Would it be unfair to judge Vikas Swarup’s The Girl with the Seven Lives harshly? After all, the book is squarely playing off his past successes and is meant for a specific audience. Even within this context, however, the novel is overwritten and underwhelming.
Swarup remains faithful to the structure of his first work, Q&A, better known as Slumdog Millionaire. His formula is to thrust a character into a high-stakes situation, which serves as a springboard for a series of linked stories. In the process, he explores the inequalities and ambitions of contemporary India.
Thus, in his earlier The Accidental Apprentice, a Delhi salesgirl needs to pass seven tests to become lucratively employed. In Six Suspects, guests at a party accused of murder narrate their backstories, shedding light on possible motives. It is an appealing recipe to keep the reader hooked, with the obvious caveat that it needs to be skilfully handled on each outing.
In the derivatively titled The Girl with the Seven Lives, the 25-year-old protagonist, Devi, faces the character-building experience of being abducted from a Mumbai street and thrust into a basement to confront a masked kidnapper. He claims to know everything about her: “How you’ve changed names and locations more times than a chameleon changes colour. How you’ve lied, stolen, cheated, even murdered your way across the country. How the police in four states are still looking for you.”

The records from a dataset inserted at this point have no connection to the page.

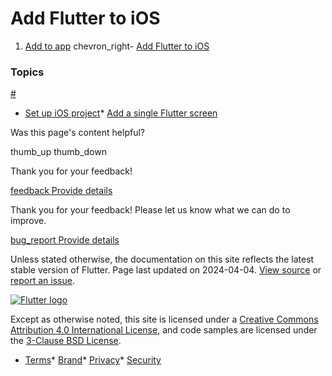 Add Flutter to iOS
==================

1. [Add to app](/add-to-app) chevron\_right- [Add Flutter to iOS](/add-to-app/ios)

### Topics

[#](#topics)

* [Set up iOS project](/add-to-app/ios/project-setup)* [Add a single Flutter screen](/add-to-app/ios/add-flutter-screen)

Was this page's content helpful?

thumb\_up thumb\_down

Thank you for your feedback!

 [feedback Provide details](https://github.com/flutter/website/issues/new?template=1_page_issue.yml&&page-url=https://docs.flutter.dev/add-to-app/ios/&page-source=https://github.com/flutter/website/tree/main/src/content/add-to-app/ios/index.md)

Thank you for your feedback! Please let us know what we can do to improve.

 [bug\_report Provide details](https://github.com/flutter/website/issues/new?template=1_page_issue.yml&&page-url=https://docs.flutter.dev/add-to-app/ios/&page-source=https://github.com/flutter/website/tree/main/src/content/add-to-app/ios/index.md)

Unless stated otherwise, the documentation on this site reflects the latest stable version of Flutter. Page last updated on 2024-04-04. [View source](https://github.com/flutter/website/tree/main/src/content/add-to-app/ios/index.md) or [report an issue](https://github.com/flutter/website/issues/new?template=1_page_issue.yml&&page-url=https://docs.flutter.dev/add-to-app/ios/&page-source=https://github.com/flutter/website/tree/main/src/content/add-to-app/ios/index.md "Report an issue with this page").

[![Flutter logo](/assets/images/branding/flutter/logo+text/horizontal/white.svg)](https://flutter.dev)

Except as otherwise noted, this site is licensed under a [Creative Commons Attribution 4.0 International License](https://creativecommons.org/licenses/by/4.0/), and code samples are licensed under the [3-Clause BSD License](https://opensource.org/licenses/BSD-3-Clause).

* [Terms](/tos "Terms of use")* [Brand](/brand "Brand usage guidelines")* [Privacy](https://policies.google.com/privacy "Privacy policy")* [Security](/security "Security philosophy and practices")

    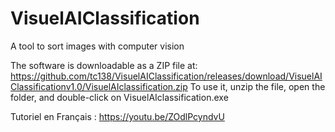 # VisuelAIClassification
A tool to sort images with computer vision

The software is downloadable as a ZIP file at:
https://github.com/tc138/VisuelAIClassification/releases/download/VisuelAIClassificationv1.0/VisuelAIclassification.zip
To use it, unzip the file, open the folder, and double-click on VisuelAIclassification.exe

Tutoriel en Français : https://youtu.be/ZOdlPcyndvU

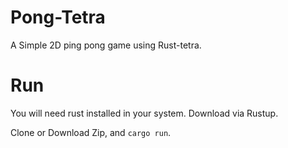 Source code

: # Pong-Tetra
A Simple 2D ping pong game using Rust-tetra.

# Run

You will need rust installed in your system. Download via Rustup.

Clone or Download Zip, and `cargo run`. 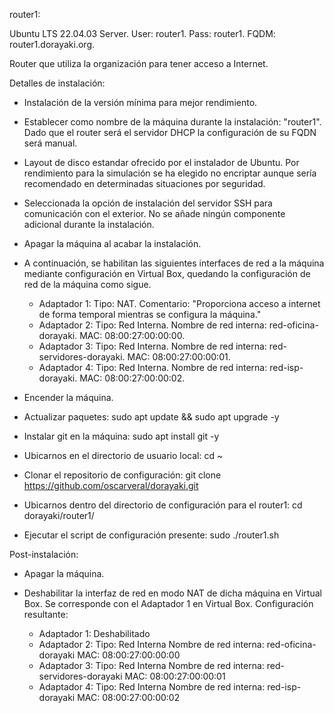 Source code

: router1:

Ubuntu LTS 22.04.03 Server. 
User: router1. 
Pass: router1. 
FQDM: router1.dorayaki.org.

Router que utiliza la organización para tener acceso a Internet.

Detalles de instalación:

- Instalación de la versión mínima para mejor rendimiento.

- Establecer como nombre de la máquina durante la instalación: "router1". Dado
	que el router será el servidor DHCP la configuración de su FQDN será manual.

- Layout de disco estandar ofrecido por el instalador de Ubuntu. Por rendimiento 
	para la simulación se ha elegido no encriptar aunque sería recomendado en 
	determinadas situaciones por seguridad.

- Seleccionada la opción de instalación del servidor SSH para comunicación con 
	el exterior. No se añade ningún componente adicional durante la instalación.

- Apagar la máquina al acabar la instalación.

- A continuación, se habilitan las siguientes interfaces de red a la máquina 
	mediante configuración en Virtual Box, quedando la configuración de red de 
	la máquina como sigue.

	* Adaptador 1:
		Tipo: NAT.
		Comentario: "Proporciona acceso a internet de forma temporal mientras 
					se configura la máquina."
	* Adaptador 2:
		Tipo: Red Interna.
		Nombre de red interna: red-oficina-dorayaki.
		MAC: 08:00:27:00:00:00.
	* Adaptador 3:
		Tipo: Red Interna.
		Nombre de red interna: red-servidores-dorayaki.
		MAC: 08:00:27:00:00:01.
	* Adaptador 4:
		Tipo: Red Interna.
		Nombre de red interna: red-isp-dorayaki.
		MAC: 08:00:27:00:00:02.

- Encender la máquina.
- Actualizar paquetes: sudo apt update && sudo apt upgrade -y
- Instalar git en la máquina: sudo apt install git -y
- Ubicarnos en el directorio de usuario local: cd ~
- Clonar el repositorio de configuración: 
	git clone https://github.com/oscarveral/dorayaki.git
- Ubicarnos dentro del directorio de configuración para el router1: 
	cd dorayaki/router1/
- Ejecutar el script de configuración presente: sudo ./router1.sh

Post-instalación:

- Apagar la máquina.
- Deshabilitar la interfaz de red en modo NAT de dicha máquina en Virtual Box. 
	Se corresponde con el Adaptador 1 en Virtual Box. Configuración resultante:

	* Adaptador 1:
		Deshabilitado
	* Adaptador 2:
		Tipo: Red Interna
		Nombre de red interna: red-oficina-dorayaki
		MAC: 08:00:27:00:00:00
	* Adaptador 3:
		Tipo: Red Interna
		Nombre de red interna: red-servidores-dorayaki
		MAC: 08:00:27:00:00:01
	* Adaptador 4:
		Tipo: Red Interna
		Nombre de red interna: red-isp-dorayaki
		MAC: 08:00:27:00:00:02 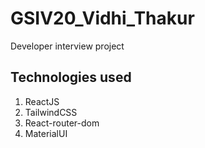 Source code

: # GSIV20_Vidhi_Thakur
 Developer interview project

## Technologies used
1. ReactJS
1. TailwindCSS
1. React-router-dom
1. MaterialUI

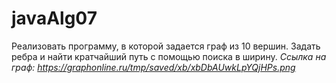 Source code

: # javaAlg07
Реализовать программу, в которой задается граф из 10 вершин. Задать ребра и найти кратчайший путь с помощью поиска в ширину.
<i>Ссылка на граф: https://graphonline.ru/tmp/saved/xb/xbDbAUwkLpYQjHPs.png</i>
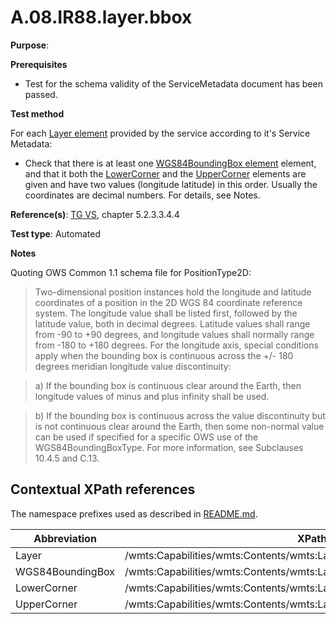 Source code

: # A.08.IR88.layer.bbox

**Purpose**:

**Prerequisites**

* Test for the schema validity of the ServiceMetadata document has been passed.

**Test method**

For each [Layer element](#layer) provided by the service according to it's Service Metadata:

* Check that there is at least one [WGS84BoundingBox element](#wgs84bbox) element, and that it both the [LowerCorner](#lowerCorner) and the [UpperCorner](#upperCorner) elements are given and have two values (longitude latitude) in this order. Usually the coordinates are decimal numbers. For details, see Notes.

**Reference(s)**: [TG VS](README.md#ref_TG_VS), chapter 5.2.3.3.4.4

**Test type**: Automated

**Notes**

Quoting OWS Common 1.1 schema file for PositionType2D:

> Two-dimensional position instances hold the longitude and latitude coordinates of a position in the 2D WGS 84 coordinate reference system. The longitude value shall be listed first, followed by the latitude value, both in decimal degrees. Latitude values shall range from -90 to +90 degrees, and longitude values shall normally range from -180 to +180 degrees. For the longitude axis, special conditions apply when the bounding box is continuous across the +/- 180 degrees meridian longitude value discontinuity:

> a)  If the bounding box is continuous clear around the Earth, then longitude values of minus and plus infinity shall be used.

> b)  If the bounding box is continuous across the value discontinuity but is not continuous clear around the Earth, then some non-normal value can be used if specified for a specific OWS use of the WGS84BoundingBoxType. For more information, see Subclauses 10.4.5 and C.13.

## Contextual XPath references

The namespace prefixes used as described in [README.md](README.md#namespaces).

Abbreviation                                               |  XPath expression
---------------------------------------------------------- | -------------------------------------------------------------------------
Layer <a name="layer"></a> | /wmts:Capabilities/wmts:Contents/wmts:Layer
WGS84BoundingBox <a name="wgs84bbox"></a> | /wmts:Capabilities/wmts:Contents/wmts:Layer/ows:WGS84BoundingBox
LowerCorner <a name="lowerCorner"></a> | /wmts:Capabilities/wmts:Contents/wmts:Layer/ows:WGS84BoundingBox/ows:LowerCorner
UpperCorner <a name="upperCorner"></a> | /wmts:Capabilities/wmts:Contents/wmts:Layer/ows:WGS84BoundingBox/ows:UpperCorner
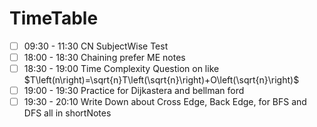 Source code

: 

# TimeTable

- [ ] 09:30 - 11:30 CN SubjectWise Test
- [ ] 18:00 - 18:30 Chaining prefer ME notes
- [ ] 18:30 - 19:00 Time Complexity Question on like $T\left(n\right)=\sqrt{n}T\left(\sqrt{n}\right)+O\left(\sqrt{n}\right)$
- [ ] 19:00 - 19:30 Practice for Dijkastera and bellman ford
- [ ] 19:30 - 20:10 Write Down about Cross Edge, Back Edge, for BFS and DFS all in shortNotes
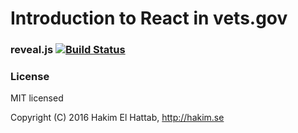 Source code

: # Introduction to React in vets.gov

### reveal.js [![Build Status](https://travis-ci.org/hakimel/reveal.js.svg?branch=master)](https://travis-ci.org/hakimel/reveal.js)

### License

MIT licensed

Copyright (C) 2016 Hakim El Hattab, http://hakim.se
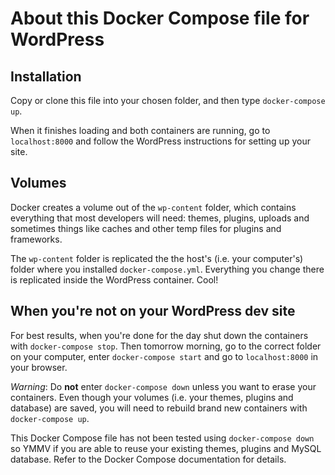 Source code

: # About this Docker Compose file for WordPress

## Installation

Copy or clone this file into your chosen folder, and then type `docker-compose up`.

When it finishes loading and both containers are running, go to `localhost:8000` and follow the WordPress instructions for setting up your site.

## Volumes

Docker creates a volume out of the `wp-content` folder, which contains everything that most developers will need: themes, plugins, uploads and sometimes things like caches and other temp files for plugins and frameworks.

The `wp-content` folder is replicated the the host's (i.e. your computer's) folder where you installed `docker-compose.yml`. Everything you change there is replicated inside the WordPress container. Cool! 

## When you're not on your WordPress dev site

For best results, when you're done for the day shut down the containers with `docker-compose stop`. Then tomorrow morning, go to the correct folder on your computer, enter `docker-compose start` and go to `localhost:8000` in your browser.

*Warning*: Do **not** enter `docker-compose down` unless you want to erase your containers. Even though your volumes (i.e. your themes, plugins and database) are saved, you will need to rebuild brand new containers with `docker-compose up`.

This Docker Compose file has not been tested using `docker-compose down` so YMMV if you are able to reuse your existing themes, plugins and MySQL database. Refer to the Docker Compose documentation for details.
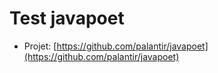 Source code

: # Test javapoet

- Projet: [https://github.com/palantir/javapoet](https://github.com/palantir/javapoet) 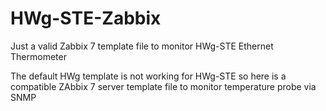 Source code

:# HWg-STE-Zabbix
Just a valid Zabbix 7 template file to monitor HWg-STE Ethernet Thermometer

The default HWg template is not working for HWg-STE so here is a compatible ZAbbix 7 server template file to monitor temperature probe via SNMP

At this point, one of the book’s many cliched observations goes through Devi’s mind: when you are about to die, your whole life flashes before your eyes. Later, we’re accosted by other ordinariness such as “there’s no such thing as a free lunch”, “born with a silver spoon in my mouth”, “blood is thicker than water” and even “tall, dark and handsome”.
Back in the basement, the kidnapper has something else in mind. He produces a list of ten people Devi has hoodwinked and demands that she record a detailed confession that will be broadcast live to them. After that, he plans to hand her over to the highest bidder. Fasten your seatbelts and suspend your disbelief.
The first of the seven stories that Devi narrates deals with her hardscrabble childhood in a slum (yes, again) during which her so-called lower caste origins are given a token mention. From Delhi, she moves on to Punjab, Kottayam, Goa, and Mumbai. During her travails she encounters a crooked banker who wants to be a novelist, a spiritual leader who likes to be bathed in milk, a bookstore owner who creates fake degrees, and a rogue’s gallery of abusers, backstabbers, and crooks.
Swarup packs an impressive number of contemporary topics into the story, and it is evident that The Girl with the Seven Lives is not something he has simply dashed off. The issues include surrogate pregnancy, drug addiction, the business of forged educational documents, and online dating scams, with guest appearances by demonetisation and the coronavirus lockdown.
However, the easy coincidences and stereotypes do the book no favours. Add to this the usual tropes, including more than one person mistakenly believed to be dead, as well as a last-minute revelation that’s farfetched.
Take a look at some other recent works by Indian writers that incorporate crime and skulduggery, and you’ll find Deepti Kapoor’s Age of Vice, featuring complex characters with immersive, intertwined lives, and Rahul Raina’s How to Kidnap the Rich, which is narrated in a droll, satirical voice. Such virtues are absent from The Girl with the Seven Lives.